Slidell, La. -- The new Federal education standards known as Common Core, are stirring up a big argument around the nation, and locally in Louisiana.
The standards have been in existence for a while and are now becoming an issue because they are just recently being put into effect across the country.
Common core refers to a set of standards that are intended to provide clear goals for what students are expected to learn, and include a series of benchmarks in English and Math that all students will have to meet by the next school year.
The standards apply to students from kindergarten through 12th.
Before these standards were set, states came up with education benchmarks that were unique to each and every state.
Common Core tries to make sure all students, nationally, are on the same level, and was created by Governors from across the nation as well as education commissioners.
45 states have adopted the Common Core standards.

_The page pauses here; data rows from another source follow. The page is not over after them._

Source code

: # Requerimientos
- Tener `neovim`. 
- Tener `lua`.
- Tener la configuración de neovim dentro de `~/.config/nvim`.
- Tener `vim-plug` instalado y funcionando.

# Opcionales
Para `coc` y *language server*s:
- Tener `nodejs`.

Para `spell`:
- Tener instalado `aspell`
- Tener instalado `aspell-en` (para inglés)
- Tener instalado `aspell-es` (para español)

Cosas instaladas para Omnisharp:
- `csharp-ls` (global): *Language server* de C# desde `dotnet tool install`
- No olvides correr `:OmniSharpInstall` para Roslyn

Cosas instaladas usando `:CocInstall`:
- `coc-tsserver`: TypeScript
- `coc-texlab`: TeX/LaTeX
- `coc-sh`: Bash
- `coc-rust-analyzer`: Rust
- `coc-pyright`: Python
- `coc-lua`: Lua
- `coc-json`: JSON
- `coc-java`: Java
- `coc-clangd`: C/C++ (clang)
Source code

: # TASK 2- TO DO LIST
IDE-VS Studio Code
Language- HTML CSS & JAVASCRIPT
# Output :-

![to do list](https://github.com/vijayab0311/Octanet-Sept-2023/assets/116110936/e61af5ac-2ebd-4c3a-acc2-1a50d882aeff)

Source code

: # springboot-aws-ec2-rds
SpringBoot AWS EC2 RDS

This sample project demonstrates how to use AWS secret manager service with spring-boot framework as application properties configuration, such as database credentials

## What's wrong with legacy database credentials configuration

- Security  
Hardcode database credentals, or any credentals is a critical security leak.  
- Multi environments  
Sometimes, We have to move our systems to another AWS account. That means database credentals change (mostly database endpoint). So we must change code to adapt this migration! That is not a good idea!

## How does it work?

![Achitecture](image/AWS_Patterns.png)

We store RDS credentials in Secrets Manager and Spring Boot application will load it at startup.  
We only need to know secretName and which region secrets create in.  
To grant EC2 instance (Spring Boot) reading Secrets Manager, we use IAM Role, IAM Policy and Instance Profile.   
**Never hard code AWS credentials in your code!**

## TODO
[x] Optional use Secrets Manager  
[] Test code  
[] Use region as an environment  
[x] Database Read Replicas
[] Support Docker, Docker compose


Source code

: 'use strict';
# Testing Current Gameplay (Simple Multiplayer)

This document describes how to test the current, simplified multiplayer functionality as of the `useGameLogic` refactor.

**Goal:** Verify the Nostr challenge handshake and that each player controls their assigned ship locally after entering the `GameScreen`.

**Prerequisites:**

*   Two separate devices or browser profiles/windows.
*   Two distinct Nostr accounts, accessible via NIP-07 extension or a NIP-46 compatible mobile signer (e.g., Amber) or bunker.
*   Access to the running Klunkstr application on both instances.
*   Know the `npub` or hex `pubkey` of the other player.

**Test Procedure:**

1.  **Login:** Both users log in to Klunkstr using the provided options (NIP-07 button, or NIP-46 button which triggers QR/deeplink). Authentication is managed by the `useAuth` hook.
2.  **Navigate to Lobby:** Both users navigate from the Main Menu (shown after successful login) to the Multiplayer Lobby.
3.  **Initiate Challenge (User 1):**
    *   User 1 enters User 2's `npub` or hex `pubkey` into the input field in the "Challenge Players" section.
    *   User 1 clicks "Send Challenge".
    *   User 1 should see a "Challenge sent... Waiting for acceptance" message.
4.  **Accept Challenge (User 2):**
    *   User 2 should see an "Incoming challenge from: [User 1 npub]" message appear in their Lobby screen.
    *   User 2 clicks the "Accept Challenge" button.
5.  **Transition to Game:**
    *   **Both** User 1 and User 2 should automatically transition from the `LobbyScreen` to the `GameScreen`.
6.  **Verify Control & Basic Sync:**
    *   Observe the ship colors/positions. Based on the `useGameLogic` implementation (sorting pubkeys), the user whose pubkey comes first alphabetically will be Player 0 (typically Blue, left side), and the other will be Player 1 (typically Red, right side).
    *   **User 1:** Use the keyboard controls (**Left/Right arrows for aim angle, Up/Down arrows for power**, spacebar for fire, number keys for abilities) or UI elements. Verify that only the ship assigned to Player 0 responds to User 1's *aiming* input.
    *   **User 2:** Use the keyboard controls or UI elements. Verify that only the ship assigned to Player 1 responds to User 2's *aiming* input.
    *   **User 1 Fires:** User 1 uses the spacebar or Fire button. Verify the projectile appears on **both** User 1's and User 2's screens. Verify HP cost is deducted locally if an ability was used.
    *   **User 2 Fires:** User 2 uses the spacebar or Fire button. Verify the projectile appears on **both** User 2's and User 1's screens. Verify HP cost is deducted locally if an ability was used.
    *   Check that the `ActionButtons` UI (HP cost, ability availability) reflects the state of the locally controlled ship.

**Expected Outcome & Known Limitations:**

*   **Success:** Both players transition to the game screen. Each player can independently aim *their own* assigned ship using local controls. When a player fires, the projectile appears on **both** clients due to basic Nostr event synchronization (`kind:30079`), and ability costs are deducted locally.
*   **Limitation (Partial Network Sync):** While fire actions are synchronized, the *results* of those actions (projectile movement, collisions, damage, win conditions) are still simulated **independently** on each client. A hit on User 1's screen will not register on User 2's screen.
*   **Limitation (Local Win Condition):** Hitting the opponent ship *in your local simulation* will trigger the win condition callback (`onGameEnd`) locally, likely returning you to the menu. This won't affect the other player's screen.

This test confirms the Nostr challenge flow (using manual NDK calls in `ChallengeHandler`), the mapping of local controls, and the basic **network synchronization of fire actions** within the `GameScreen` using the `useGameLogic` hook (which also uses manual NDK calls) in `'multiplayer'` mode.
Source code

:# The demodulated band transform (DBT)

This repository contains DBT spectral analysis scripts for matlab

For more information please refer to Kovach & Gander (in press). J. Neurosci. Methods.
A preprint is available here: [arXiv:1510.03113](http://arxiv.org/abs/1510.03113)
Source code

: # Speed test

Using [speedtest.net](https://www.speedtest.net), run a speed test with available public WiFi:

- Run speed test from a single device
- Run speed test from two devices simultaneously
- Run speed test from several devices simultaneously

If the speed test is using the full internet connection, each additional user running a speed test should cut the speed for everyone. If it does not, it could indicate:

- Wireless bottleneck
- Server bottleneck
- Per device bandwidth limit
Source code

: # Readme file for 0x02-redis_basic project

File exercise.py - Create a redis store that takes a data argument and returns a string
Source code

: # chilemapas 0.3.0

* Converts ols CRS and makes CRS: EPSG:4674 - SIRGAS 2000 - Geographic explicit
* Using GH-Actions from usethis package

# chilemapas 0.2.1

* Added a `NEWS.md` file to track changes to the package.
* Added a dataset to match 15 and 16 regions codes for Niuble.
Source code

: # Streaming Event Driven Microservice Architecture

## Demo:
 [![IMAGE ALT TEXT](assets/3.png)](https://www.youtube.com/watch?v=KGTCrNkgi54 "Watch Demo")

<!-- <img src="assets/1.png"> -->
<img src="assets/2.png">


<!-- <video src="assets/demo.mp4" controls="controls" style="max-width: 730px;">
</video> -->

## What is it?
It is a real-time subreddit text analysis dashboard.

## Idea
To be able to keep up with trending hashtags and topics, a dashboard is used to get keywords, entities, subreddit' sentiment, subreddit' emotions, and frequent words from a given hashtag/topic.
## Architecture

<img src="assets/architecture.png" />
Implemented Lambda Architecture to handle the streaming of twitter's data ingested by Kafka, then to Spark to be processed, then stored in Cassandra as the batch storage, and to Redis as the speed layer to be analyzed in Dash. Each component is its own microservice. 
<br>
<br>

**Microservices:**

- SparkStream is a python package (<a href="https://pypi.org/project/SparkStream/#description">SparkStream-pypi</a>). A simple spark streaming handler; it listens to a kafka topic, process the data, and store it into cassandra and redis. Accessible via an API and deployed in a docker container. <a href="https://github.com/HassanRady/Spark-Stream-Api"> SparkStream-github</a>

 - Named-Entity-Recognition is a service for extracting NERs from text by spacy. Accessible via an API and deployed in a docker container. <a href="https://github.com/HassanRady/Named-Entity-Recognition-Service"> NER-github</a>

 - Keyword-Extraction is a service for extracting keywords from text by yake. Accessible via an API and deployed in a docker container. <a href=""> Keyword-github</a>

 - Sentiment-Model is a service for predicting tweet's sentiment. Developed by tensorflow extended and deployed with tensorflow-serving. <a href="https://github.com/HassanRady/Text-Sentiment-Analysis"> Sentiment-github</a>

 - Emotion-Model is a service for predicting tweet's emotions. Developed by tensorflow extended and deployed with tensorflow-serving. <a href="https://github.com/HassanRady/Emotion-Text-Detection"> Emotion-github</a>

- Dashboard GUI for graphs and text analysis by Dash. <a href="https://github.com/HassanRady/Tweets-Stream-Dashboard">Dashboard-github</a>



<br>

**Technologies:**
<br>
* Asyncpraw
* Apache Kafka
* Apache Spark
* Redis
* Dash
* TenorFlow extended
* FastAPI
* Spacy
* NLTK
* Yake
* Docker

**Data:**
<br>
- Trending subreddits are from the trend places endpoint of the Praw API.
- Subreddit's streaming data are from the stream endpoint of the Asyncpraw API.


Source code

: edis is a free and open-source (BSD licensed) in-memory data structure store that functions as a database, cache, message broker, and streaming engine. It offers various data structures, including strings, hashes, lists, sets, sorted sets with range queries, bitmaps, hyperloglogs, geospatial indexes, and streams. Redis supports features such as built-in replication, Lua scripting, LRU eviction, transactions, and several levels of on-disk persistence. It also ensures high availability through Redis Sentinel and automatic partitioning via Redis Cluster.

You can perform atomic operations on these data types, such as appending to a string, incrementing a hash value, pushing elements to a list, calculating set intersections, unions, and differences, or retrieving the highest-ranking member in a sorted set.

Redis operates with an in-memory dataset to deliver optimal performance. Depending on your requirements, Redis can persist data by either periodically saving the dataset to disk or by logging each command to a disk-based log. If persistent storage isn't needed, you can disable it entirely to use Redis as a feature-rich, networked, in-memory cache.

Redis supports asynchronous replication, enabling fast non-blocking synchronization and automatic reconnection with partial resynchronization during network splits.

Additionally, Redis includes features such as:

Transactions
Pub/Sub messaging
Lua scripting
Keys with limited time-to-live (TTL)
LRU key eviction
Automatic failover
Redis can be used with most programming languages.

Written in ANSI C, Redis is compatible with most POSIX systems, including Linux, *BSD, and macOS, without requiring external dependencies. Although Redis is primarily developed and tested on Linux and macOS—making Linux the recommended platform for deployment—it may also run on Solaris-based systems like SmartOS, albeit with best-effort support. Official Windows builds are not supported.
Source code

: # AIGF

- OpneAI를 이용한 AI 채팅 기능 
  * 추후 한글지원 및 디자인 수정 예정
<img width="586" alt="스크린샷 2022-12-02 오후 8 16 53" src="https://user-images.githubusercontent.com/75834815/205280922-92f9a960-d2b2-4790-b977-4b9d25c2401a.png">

It is important to remember that although they are referred to as Federal or National education standards, they were not created by the Federal Government. They are referred to as this only because the majority of states have chosen to adopt them, and they are aimed at being a national set of standards.
In addition, Common Core does not instruct teachers how to teach, but it does require some specific content. For example, in English, classic myths and Shakespeare are included in the curriculum, in Math, the basics such as whole numbers, addition, subtraction, and decimals must be taught.
In 2014, there will be testing to correspond with the Common Core standards, after they take full effect.
Many parents and teachers are opposed to the new school standards and they have been causing quite a controversy locally.
Because of the local controversy, State Representative Kevin Pearson will be holding a town hall meeting at 6:00 p.m. Thursday, in the Slidell City Council Chambers, to hear from voters on the issue.